A. The probability of a randomly selected person having an IQ under 85 is approximately 0.15.
B. The probability of a randomly selected person having an IQ over 105 is approximately 0.62.
C. The probability of a randomly selected person having an IQ between 105 and 135 is approximately 0.47.
Since IQ follows a normal distribution with μ = 100 and σ = 15, we can use the standard normal distribution (Z-score) to solve for the probabilities:
a. P(X < 85):
- First, calculate the Z-score: Z = (85 - 100) / 15 ≈ -1.00.

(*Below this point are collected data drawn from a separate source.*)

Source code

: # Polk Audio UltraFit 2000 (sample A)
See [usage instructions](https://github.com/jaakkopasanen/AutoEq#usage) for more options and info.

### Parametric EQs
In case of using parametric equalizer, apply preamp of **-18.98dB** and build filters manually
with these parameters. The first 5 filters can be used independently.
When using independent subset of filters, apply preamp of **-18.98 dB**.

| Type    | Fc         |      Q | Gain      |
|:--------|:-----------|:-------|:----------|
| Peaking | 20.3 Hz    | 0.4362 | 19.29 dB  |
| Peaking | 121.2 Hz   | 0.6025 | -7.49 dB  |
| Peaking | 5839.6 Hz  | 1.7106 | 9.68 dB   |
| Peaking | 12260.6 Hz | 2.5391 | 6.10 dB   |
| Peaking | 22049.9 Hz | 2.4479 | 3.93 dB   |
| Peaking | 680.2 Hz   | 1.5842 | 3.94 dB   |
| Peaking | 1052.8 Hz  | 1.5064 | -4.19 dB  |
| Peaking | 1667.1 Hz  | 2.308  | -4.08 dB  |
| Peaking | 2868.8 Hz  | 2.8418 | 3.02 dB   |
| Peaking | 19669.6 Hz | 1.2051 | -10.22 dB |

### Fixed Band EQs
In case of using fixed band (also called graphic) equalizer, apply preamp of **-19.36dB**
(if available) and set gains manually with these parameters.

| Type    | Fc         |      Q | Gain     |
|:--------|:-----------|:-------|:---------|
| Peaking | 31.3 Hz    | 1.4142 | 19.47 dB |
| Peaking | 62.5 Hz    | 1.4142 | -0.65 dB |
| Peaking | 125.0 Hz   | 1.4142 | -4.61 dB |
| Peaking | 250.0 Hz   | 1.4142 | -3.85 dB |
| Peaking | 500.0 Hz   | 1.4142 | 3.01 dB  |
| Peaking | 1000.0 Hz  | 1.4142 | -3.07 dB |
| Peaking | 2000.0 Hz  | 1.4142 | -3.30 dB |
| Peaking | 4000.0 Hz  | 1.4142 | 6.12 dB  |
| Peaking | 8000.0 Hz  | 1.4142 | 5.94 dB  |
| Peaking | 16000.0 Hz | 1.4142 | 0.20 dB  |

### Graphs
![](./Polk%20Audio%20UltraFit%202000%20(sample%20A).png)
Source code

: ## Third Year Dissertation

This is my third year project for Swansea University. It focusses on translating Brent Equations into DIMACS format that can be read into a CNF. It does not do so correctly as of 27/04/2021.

- Look up the area to the left of -1.00 in the standard normal distribution table: ~0.1587.
- Therefore, the probability of a randomly selected person having an IQ under 85 is approximately 15.87%.
b. P(X > 105):
- Calculate the Z-score: Z = (105 - 100) / 15 ≈ 0.33.
- Find the area to the right of 0.33 in the table: ~0.6293.
- This represents the probability of someone's IQ being greater than 105.
c. P(105 < X < 135):
- Calculate Z-scores for the boundaries: Z1 = (105 - 100) / 15 ≈ 0.33 and Z2 = (135 - 100) / 15 ≈ 2.33.
- Find the area between Z1 and Z2 in the table: 0.6293 - 0.1587 ≈ 0.4706.
- This is the probability of an IQ falling within the range of 105 and 135.